England will attempt to move quickly on from their abject failure in the World Cup by looking to new horizons. With the stock of the team at an all-time low and with urgent changes needed of outlook and selection, the limited-overs format will again be placed in the pending drawer as soon as the squad returns home at the weekend.

Expect to hear no more of it for about three years, when a diligent work-experience boy or girl at the England and Wales Cricket Board will no doubt recover the paperwork and mention that there is a World Cup round the corner. As that will be in England in 2019 the scope for embarrassment is enormous.

In the meantime there is an abundance of Test cricket to play. The selectors, led by James Whitaker, have already met to plot their long Test campaign, which begins in the West Indies in four weeks and will embrace 17 matches over eight months. There is almost a sense of relief that the hot topic of one-day cricket and England’s hopelessness at it can now be dodged again.


While the top eight teams will be readying themselves for the World Cup quarter-finals, starting in Sydney on Wednesday, England will deflect attention from their absence by naming their squad for the three Tests in the Caribbean. Everybody will feel suddenly much more comfortable.

The selectors and their chums will unquestionably try to make the West Indies series something that it is not: a contest. England should beat their opponents by the distance which separates the islands of the region.

West Indies are weak and can barely muster the will to play Test cricket these days. They will be further debilitated by having several of their leading players performing in the Indian Premier League while the series against England is taking place. It will be worth watching, if only to observe the continuing decline of the classic form of the game.

At least the schedule that follows for England is properly gruelling: New Zealand and Australia at home, then, in short order, Pakistan and South Africa away. It will determine the present and future of several players. Peter Moores, who looks likely to continue as coach despite calls for his head, will have almost no wriggle room left.

The views of former players fill no one with confidence. The manner of the World Cup exit has brought home the paltry state of the team and the feeling that what has happened in one-day cricket may be duplicated in Tests.

Mark Butcher, the former England batsman, said that people should hide behind the sofa rather than watch the Ashes. Glenn McGrath, the great former Australia fast bowler, was in equally trenchant form at a function in Sydney.

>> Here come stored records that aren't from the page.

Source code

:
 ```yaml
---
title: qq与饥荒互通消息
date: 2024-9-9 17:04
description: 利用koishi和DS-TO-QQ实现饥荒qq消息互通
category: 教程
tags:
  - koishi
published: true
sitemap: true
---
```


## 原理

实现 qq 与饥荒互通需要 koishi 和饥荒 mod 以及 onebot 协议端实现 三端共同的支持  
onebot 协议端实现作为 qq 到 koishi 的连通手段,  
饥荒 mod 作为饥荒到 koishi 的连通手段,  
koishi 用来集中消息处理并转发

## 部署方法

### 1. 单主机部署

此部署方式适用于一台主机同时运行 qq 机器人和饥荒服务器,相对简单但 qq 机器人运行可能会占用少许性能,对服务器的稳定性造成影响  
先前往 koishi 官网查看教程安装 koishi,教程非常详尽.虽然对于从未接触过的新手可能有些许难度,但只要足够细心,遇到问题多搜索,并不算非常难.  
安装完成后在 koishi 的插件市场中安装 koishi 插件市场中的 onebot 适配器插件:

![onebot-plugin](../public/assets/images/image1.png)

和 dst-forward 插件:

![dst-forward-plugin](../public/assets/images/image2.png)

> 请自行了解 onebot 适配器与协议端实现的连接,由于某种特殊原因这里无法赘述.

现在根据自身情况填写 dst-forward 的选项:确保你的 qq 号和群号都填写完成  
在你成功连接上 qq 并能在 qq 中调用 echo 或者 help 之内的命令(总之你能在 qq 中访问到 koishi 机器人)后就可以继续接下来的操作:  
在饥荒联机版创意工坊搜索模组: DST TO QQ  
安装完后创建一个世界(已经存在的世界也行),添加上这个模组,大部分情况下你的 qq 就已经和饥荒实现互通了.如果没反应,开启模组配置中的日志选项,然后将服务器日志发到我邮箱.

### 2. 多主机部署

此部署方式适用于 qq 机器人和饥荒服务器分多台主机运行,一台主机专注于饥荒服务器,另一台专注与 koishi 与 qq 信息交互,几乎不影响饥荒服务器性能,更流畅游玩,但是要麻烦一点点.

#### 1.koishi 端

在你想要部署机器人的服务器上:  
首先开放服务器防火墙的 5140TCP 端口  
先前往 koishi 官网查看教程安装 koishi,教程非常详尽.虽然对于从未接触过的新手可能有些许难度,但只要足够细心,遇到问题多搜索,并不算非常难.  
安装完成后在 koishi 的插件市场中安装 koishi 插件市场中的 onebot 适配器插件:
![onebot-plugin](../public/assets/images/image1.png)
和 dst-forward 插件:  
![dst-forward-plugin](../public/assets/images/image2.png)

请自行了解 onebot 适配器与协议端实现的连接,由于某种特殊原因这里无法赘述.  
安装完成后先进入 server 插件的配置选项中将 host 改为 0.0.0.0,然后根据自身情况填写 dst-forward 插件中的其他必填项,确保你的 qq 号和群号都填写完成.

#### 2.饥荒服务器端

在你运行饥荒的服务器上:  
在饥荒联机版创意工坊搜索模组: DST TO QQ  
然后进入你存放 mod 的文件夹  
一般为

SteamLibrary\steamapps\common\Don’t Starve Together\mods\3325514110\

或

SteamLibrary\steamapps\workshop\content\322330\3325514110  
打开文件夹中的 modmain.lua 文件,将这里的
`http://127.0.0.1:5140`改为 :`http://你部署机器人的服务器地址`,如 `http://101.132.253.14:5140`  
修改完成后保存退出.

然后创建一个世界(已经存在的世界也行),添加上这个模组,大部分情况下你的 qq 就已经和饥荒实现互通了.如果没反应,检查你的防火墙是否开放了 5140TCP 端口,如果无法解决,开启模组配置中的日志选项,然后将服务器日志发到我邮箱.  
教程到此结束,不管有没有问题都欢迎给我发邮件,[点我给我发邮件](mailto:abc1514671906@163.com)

He said: “There is a clear gap between the sides. It will be interesting to see what happens in the next few months with English cricket. There is a West Indies tour coming up and then they will get home with a Duke ball, which swings. But it will take a big effort to compete with Australia.”

McGrath was reluctant to reprise his long-term mantra, that any Ashes series would finish 5-0 to Australia. Not that he didn’t believe it.

“If I’d have said it would be 3-1 then people would have asked which match Australia were going to lose,” he said. “Sometimes I dug myself in a hole. I didn’t predict 5-0 in the last series until after the first day of the first Test. There is potential for Australia to repeat it.”

There is a long way to go. But at present McGrath may not have to wait for another ball to be bowled before making his usual forecast.